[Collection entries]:
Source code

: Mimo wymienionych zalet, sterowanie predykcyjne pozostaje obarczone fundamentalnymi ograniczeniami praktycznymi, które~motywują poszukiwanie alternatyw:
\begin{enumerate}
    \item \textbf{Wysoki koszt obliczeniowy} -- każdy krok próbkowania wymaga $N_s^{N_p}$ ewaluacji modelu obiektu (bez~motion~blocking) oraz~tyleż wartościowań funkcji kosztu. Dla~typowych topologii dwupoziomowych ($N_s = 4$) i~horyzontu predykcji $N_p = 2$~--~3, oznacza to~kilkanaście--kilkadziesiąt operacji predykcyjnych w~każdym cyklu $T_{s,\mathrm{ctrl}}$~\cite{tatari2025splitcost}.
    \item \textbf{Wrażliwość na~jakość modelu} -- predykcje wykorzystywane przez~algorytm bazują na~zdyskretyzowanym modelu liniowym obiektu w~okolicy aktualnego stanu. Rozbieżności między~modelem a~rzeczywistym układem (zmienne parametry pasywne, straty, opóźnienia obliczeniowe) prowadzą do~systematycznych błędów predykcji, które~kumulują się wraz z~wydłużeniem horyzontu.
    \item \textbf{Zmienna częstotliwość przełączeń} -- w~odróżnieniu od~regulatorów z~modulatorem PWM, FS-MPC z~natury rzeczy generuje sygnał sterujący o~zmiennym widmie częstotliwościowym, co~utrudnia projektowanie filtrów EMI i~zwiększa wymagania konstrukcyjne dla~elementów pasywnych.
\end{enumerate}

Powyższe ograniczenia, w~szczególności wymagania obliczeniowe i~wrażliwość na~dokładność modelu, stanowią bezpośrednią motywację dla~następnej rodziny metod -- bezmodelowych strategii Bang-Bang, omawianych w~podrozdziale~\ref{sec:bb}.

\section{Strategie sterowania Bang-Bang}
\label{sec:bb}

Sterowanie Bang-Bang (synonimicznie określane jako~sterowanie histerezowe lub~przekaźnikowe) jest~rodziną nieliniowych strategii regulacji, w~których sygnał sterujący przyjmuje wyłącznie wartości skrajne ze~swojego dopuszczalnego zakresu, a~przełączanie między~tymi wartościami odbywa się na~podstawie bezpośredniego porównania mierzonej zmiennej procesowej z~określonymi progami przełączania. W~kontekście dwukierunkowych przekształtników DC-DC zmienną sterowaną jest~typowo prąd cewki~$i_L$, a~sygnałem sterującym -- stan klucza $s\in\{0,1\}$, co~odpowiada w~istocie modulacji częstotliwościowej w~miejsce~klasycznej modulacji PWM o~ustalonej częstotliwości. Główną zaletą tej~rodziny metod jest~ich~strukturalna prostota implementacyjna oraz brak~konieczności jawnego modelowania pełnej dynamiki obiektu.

[Required action]: The lines above, starting at the one with "wraz z~wydłużeniem horyzontu." and ending at the one with "Powyższe ograniczenia, w~szczególności", are the only ones to return, exactly as written.

[Answer space]:
    \item \textbf{Wrażliwość na~jakość modelu} -- predykcje wykorzystywane przez~algorytm bazują na~zdyskretyzowanym modelu liniowym obiektu w~okolicy aktualnego stanu. Rozbieżności między~modelem a~rzeczywistym układem (zmienne parametry pasywne, straty, opóźnienia obliczeniowe) prowadzą do~systematycznych błędów predykcji, które~kumulują się wraz z~wydłużeniem horyzontu.
    \item \textbf{Zmienna częstotliwość przełączeń} -- w~odróżnieniu od~regulatorów z~modulatorem PWM, FS-MPC z~natury rzeczy generuje sygnał sterujący o~zmiennym widmie częstotliwościowym, co~utrudnia projektowanie filtrów EMI i~zwiększa wymagania konstrukcyjne dla~elementów pasywnych.
\end{enumerate}

Powyższe ograniczenia, w~szczególności wymagania obliczeniowe i~wrażliwość na~dokładność modelu, stanowią bezpośrednią motywację dla~następnej rodziny metod -- bezmodelowych strategii Bang-Bang, omawianych w~podrozdziale~\ref{sec:bb}.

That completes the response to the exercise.